In 2006, someone uploaded the video for Jan Terri’s 1993 single “Losing You” to YouTube with the seductive title "Worst music video ever." Although Terri and her disjointed, defiantly low-quality music videos had achieved a degree of notoriety already — a couple of them had appeared on Beavis and Butt-Head — YouTube transformed her into a cult sensation for the internet age.
“YouTube helped, because back in the ’90s, you couldn’t get to MTV and a lot of those places,” Terri tells me at her home in Lake Elsinore, a resort town turned bedroom community in the Santa Ana Mountains, about 70 miles southeast of Los Angeles.
Terri lives in a small cabin in an RV park right on the lake. Her publicist tells me to park by the Jack in the Box when I arrive, which casts an artificial, somnolent glow on the small cluster of houses. Terri greets me dressed in baggy clothes, her hair in its natural, straightened state — a far cry from the gussied-up perms she once sported in music videos and old promotional photos.
She's proud of the fact that "Losing You" has gotten more than 4.5 million YouTube views and seems unfazed by the "worst music video ever" tag. "That’s just somebody’s opinion," she says. "A lot of people who are depressed or who got bullied tell me that my music makes them feel better, so that’s a good sign. At least it’s helping somebody.”

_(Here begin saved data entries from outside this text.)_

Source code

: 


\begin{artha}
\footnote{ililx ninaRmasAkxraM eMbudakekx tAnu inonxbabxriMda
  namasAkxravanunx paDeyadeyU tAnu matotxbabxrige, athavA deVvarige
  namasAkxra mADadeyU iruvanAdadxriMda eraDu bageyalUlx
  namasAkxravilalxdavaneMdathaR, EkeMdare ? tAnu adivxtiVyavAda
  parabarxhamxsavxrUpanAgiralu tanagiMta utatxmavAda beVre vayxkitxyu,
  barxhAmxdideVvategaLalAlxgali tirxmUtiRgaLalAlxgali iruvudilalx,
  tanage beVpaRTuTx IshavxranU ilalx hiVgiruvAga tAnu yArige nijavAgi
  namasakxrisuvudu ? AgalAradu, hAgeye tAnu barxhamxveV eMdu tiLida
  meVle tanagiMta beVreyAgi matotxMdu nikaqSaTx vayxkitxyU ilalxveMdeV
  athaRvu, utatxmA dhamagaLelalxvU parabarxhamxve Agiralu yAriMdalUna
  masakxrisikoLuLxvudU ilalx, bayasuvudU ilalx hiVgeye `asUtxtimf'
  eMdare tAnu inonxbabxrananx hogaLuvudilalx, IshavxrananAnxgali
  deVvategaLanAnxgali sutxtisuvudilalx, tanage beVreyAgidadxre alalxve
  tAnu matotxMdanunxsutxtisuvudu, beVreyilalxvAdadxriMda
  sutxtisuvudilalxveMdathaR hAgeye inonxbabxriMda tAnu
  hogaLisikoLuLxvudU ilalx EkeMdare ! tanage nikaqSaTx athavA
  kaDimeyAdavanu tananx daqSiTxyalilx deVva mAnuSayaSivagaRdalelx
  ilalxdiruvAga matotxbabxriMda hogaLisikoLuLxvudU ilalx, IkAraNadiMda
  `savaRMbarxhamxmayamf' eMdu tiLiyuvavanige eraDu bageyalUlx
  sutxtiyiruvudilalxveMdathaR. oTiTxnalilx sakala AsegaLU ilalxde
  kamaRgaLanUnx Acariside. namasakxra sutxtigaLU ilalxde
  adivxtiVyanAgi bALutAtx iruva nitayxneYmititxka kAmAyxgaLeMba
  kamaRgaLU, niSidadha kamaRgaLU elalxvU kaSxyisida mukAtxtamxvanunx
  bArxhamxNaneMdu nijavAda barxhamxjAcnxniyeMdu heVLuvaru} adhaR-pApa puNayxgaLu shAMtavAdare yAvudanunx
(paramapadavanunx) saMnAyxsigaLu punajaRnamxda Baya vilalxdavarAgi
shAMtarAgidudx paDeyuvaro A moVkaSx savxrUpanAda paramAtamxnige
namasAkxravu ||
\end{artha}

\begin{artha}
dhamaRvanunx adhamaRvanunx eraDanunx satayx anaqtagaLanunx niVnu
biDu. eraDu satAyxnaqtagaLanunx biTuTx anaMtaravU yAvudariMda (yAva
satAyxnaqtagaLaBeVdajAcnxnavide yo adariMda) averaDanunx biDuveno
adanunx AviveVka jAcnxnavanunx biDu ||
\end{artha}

The “Losing You” video perfectly encapsulates the 57-year-old Chicago native’s aesthetic (such as it is), but Jan Terri is far from a one-hit wonder. Her first two albums, 1993’s Baby Blues and 1994’s High Risk, are loaded with undeniably indelible songs that are too eccentric for mainstream audiences but too slick and conventional for everyone else.
Though Terri has found cult success as a solo artist, her original goal was to break into the commercial pop market as a professional composer. “I was trying to come in as a songwriter,” Terri says. “I was trying to get a record deal, and it’s hard to get a record deal, so you try to come in as a songwriter.”
Baby Blues functions more or less as a demo tape, comprising songs that could liberally be described as “pop-rock”; if you strain hard enough, you can imagine “Keep on Knocking” and “Make It With You Babe” as Everything-era Bangles tracks. Terri claims at least one label liked Baby Blues, "but they wanted to see what else I could do,” so she followed it up with High Risk, a smorgasbord of disparate styles that feels circuitously connected to the gawky style-melding of contemporary pop weirdos like Ariel Pink and Memory Tapes.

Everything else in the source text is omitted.